This repository accompanies a forthcoming preprint titled "Three-dimensional spatio-angular fluorescence microscopy with a polarized dual-view inverted selective-plane illumination microscope (pol-diSPIM)".
You can find associated data on the BioImage Archive.
polaris
is a set of tools for reconstructing the spatio-angular density of
fluorophores from data collected with a polarized-light dual-view inverted selective
plane illumination microscope (diSPIM).
The major functionality of polaris
is contained in the Spang
class (short
for spatio-angular density), the Data
class, and the MultiMicroscope
class.
Instances of the Spang
class contain a spatio-angular density represented as a
4-dimensional array Spang.f
---three spatial dimensions and one dimension for
spherical harmonic coefficients.
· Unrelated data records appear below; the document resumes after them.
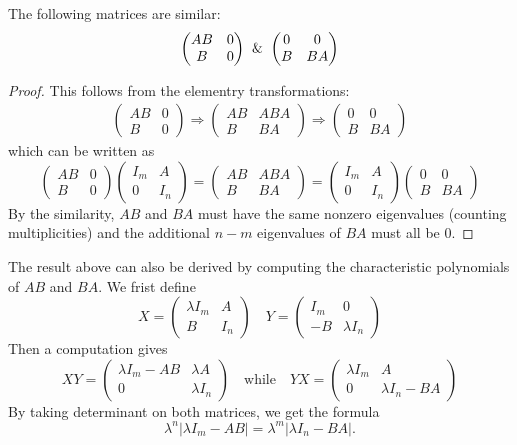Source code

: \begin{proposition}
The following matrices are similar:
\[\begin{pmatrix}
AB&0\\
B&0
\end{pmatrix}\And\begin{pmatrix}
0&0\\
B&BA
\end{pmatrix}\]
\begin{proof}
This follows from the elementry transformations:
\begin{align*}
\begin{pmatrix}
AB&0\\
B&0
\end{pmatrix}\Longrightarrow\begin{pmatrix}
AB&ABA\\
B&BA
\end{pmatrix}\Longrightarrow\begin{pmatrix}
0&0\\
B&BA
\end{pmatrix}
\end{align*}
which can be written as
\[\begin{pmatrix}
AB&0\\
B&0
\end{pmatrix}\begin{pmatrix}
I_m&A\\
0&I_n
\end{pmatrix}=\begin{pmatrix}
AB&ABA\\
B&BA
\end{pmatrix}=\begin{pmatrix}
I_m&A\\
0&I_n
\end{pmatrix}\begin{pmatrix}
0&0\\
B&BA
\end{pmatrix}\]
By the similarity, $AB$ and $BA$ must have the same nonzero eigenvalues (counting multiplicities) and the additional $n-m$ eigenvalues of $BA$ must all be $0$.
\end{proof}
\end{proposition}
\begin{remark}
The result above can also be derived by computing the characteristic polynomials of $AB$ and $BA$. We frist define
\[X=\begin{pmatrix}
\lambda I_m&A\\
B&I_n
\end{pmatrix}\quad Y=\begin{pmatrix}
I_m&0\\
-B&\lambda I_n
\end{pmatrix}\]
Then a computation gives
\[XY=\begin{pmatrix}
\lambda I_m-AB&\lambda A\\
0&\lambda I_n
\end{pmatrix}\quad\text{while}\quad YX=\begin{pmatrix}
\lambda I_m&A\\
0&\lambda I_n-BA
\end{pmatrix}\]
By taking determinant on both matrices, we get the formula
\[\lambda^n|\lambda I_m-AB|=\lambda^m|\lambda I_n-BA|.\]
\end{remark}
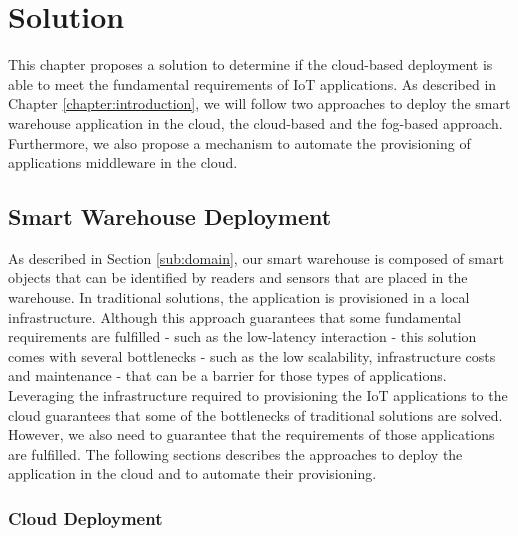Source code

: 
\chapter{Solution}
\label{chapter:solution}
This chapter proposes a solution to determine if the cloud-based deployment is able to meet the
fundamental requirements of \gls{IoT} applications. As described in Chapter \ref{chapter:introduction},
we will follow two approaches to deploy the smart warehouse application in the cloud, the cloud-based
and the fog-based approach. Furthermore, we also propose a mechanism to automate the provisioning of
applications middleware in the cloud.

\section{Smart Warehouse Deployment}
\label{sec:smart_warehouse_deployment}
As described in Section \ref{sub:domain}, our smart warehouse is composed of smart objects that
can be identified by readers and sensors that are placed in the warehouse. In traditional solutions,
the application is provisioned in a local infrastructure. Although this approach guarantees that
some fundamental requirements are fulfilled - such as the low-latency interaction - this solution
comes with several bottlenecks - such as the low scalability, infrastructure costs and maintenance -
that can be a barrier for those types of applications.\\

Leveraging the infrastructure required to provisioning the \gls{IoT} applications to the cloud
guarantees that some of the bottlenecks of traditional solutions are solved. However, we also need
to guarantee that the requirements of those applications are fulfilled. The following sections
describes the approaches to deploy the application in the cloud and to automate their
provisioning.

\subsection{Cloud Deployment}
\label{sub:sol_cloud}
Spang
instances also contain supporting
metadata like the voxel dimensions Spang.vox_dim
. The Spang
class contains
methods for calculating summary statistics Spang.calc_stats
, visualization
(Spang.visualize
, Spang.save_summary
), saving to file Spang.save_tiff
, and
reading from file Spang.read_tiff
.
Instances of the Data
class contain 5-dimensional data sets collected by the
microscope Data.g
---three spatial dimensions, one polarizer dimension, and one
view dimension. Data
instances also contain metadata like the polarizer
orientations Data.pols
and the viewing directions Data.det_optical_axes
. The
Data
class contains methods for visualization Data.save_mips
, saving to file
Data.save_tiff
, and reading from file Data.read_tiff
.
Finally, the MultiMicroscope
class implements forward and inverse mappings
between Spang
objects and Data
objects. We can perform a forward simulation
with
data.g = micro.fwd(spang.f)
Similarly, a pseudoinverse solution can be found with
spang.f = micro.pinv(data.g)
See the example
scripts for complete forward and inverse simulations.
These instructions have only been tested on macOS, but near variants should work on all platforms.
Is anaconda installed? If not install it through brew
or from the anaconda
webpage.
Clone a copy of polaris.
git clone https://github.com/talonchandler/polaris.git
Create an anaconda environment for polaris. This will take ~5 minutes.
cd polaris
conda env create -f environment.yml
Activate the polaris environment. You will need to activate this environment every time you want to run polaris.
conda activate polaris2021
Install polaris locally so that you can access it from anywhere.
pip install -e ./
Alternatively, you can modify your $PYTHONPATH
variable. You will only need to
do this once.
Run the example scripts.
cd examples
python demo-synthetic-helix.py
python demo-data-guv.py